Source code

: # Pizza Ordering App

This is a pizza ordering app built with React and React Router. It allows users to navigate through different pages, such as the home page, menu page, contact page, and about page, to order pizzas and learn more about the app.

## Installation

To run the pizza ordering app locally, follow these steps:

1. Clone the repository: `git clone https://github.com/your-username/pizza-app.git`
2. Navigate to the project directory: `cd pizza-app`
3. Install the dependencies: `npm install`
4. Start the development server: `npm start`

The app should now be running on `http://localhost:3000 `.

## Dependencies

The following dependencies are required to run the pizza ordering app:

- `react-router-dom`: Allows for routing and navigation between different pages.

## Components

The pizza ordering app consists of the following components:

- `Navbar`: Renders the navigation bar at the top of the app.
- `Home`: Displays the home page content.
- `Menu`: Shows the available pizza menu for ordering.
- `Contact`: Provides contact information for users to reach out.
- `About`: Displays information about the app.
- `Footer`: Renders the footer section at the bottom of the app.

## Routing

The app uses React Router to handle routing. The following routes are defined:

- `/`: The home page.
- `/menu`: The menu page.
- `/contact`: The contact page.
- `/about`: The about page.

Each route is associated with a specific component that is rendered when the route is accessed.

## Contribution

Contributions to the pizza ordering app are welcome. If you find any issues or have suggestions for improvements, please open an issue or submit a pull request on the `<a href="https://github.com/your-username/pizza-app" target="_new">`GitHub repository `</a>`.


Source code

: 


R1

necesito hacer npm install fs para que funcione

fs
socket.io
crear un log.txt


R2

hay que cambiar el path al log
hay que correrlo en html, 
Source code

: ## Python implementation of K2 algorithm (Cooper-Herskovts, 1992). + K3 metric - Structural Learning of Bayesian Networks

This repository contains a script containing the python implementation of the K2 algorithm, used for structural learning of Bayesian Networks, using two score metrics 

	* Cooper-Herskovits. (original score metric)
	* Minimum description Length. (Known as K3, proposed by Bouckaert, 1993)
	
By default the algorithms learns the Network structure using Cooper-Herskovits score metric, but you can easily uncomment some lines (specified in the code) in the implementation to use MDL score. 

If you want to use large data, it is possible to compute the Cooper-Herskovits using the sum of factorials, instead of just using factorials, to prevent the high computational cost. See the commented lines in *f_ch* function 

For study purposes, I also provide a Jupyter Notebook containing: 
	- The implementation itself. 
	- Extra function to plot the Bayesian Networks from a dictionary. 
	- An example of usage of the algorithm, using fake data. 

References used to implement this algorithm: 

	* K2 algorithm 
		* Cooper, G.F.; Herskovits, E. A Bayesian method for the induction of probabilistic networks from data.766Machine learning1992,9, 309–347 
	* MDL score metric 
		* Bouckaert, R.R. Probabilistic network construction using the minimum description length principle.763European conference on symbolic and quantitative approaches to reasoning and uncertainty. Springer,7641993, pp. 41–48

- - -

● **Work request**
Write the records out once more. Change nothing.

● **Solution for this task**
Source code

: # Pizza Ordering App

This is a pizza ordering app built with React and React Router. It allows users to navigate through different pages, such as the home page, menu page, contact page, and about page, to order pizzas and learn more about the app.

## Installation

To run the pizza ordering app locally, follow these steps:

1. Clone the repository: `git clone https://github.com/your-username/pizza-app.git`
2. Navigate to the project directory: `cd pizza-app`
3. Install the dependencies: `npm install`
4. Start the development server: `npm start`

The app should now be running on `http://localhost:3000 `.

## Dependencies

The following dependencies are required to run the pizza ordering app:

- `react-router-dom`: Allows for routing and navigation between different pages.

## Components

The pizza ordering app consists of the following components:

- `Navbar`: Renders the navigation bar at the top of the app.
- `Home`: Displays the home page content.
- `Menu`: Shows the available pizza menu for ordering.
- `Contact`: Provides contact information for users to reach out.
- `About`: Displays information about the app.
- `Footer`: Renders the footer section at the bottom of the app.

## Routing

The app uses React Router to handle routing. The following routes are defined:

- `/`: The home page.
- `/menu`: The menu page.
- `/contact`: The contact page.
- `/about`: The about page.

Each route is associated with a specific component that is rendered when the route is accessed.

## Contribution

Contributions to the pizza ordering app are welcome. If you find any issues or have suggestions for improvements, please open an issue or submit a pull request on the `<a href="https://github.com/your-username/pizza-app" target="_new">`GitHub repository `</a>`.


Source code

: 


R1

necesito hacer npm install fs para que funcione

fs
socket.io
crear un log.txt


R2

hay que cambiar el path al log
hay que correrlo en html, 
Source code

: ## Python implementation of K2 algorithm (Cooper-Herskovts, 1992). + K3 metric - Structural Learning of Bayesian Networks

This repository contains a script containing the python implementation of the K2 algorithm, used for structural learning of Bayesian Networks, using two score metrics 

	* Cooper-Herskovits. (original score metric)
	* Minimum description Length. (Known as K3, proposed by Bouckaert, 1993)
	
By default the algorithms learns the Network structure using Cooper-Herskovits score metric, but you can easily uncomment some lines (specified in the code) in the implementation to use MDL score. 

If you want to use large data, it is possible to compute the Cooper-Herskovits using the sum of factorials, instead of just using factorials, to prevent the high computational cost. See the commented lines in *f_ch* function 

For study purposes, I also provide a Jupyter Notebook containing: 
	- The implementation itself. 
	- Extra function to plot the Bayesian Networks from a dictionary. 
	- An example of usage of the algorithm, using fake data. 

References used to implement this algorithm: 

	* K2 algorithm 
		* Cooper, G.F.; Herskovits, E. A Bayesian method for the induction of probabilistic networks from data.766Machine learning1992,9, 309–347 
	* MDL score metric 
		* Bouckaert, R.R. Probabilistic network construction using the minimum description length principle.763European conference on symbolic and quantitative approaches to reasoning and uncertainty. Springer,7641993, pp. 41–48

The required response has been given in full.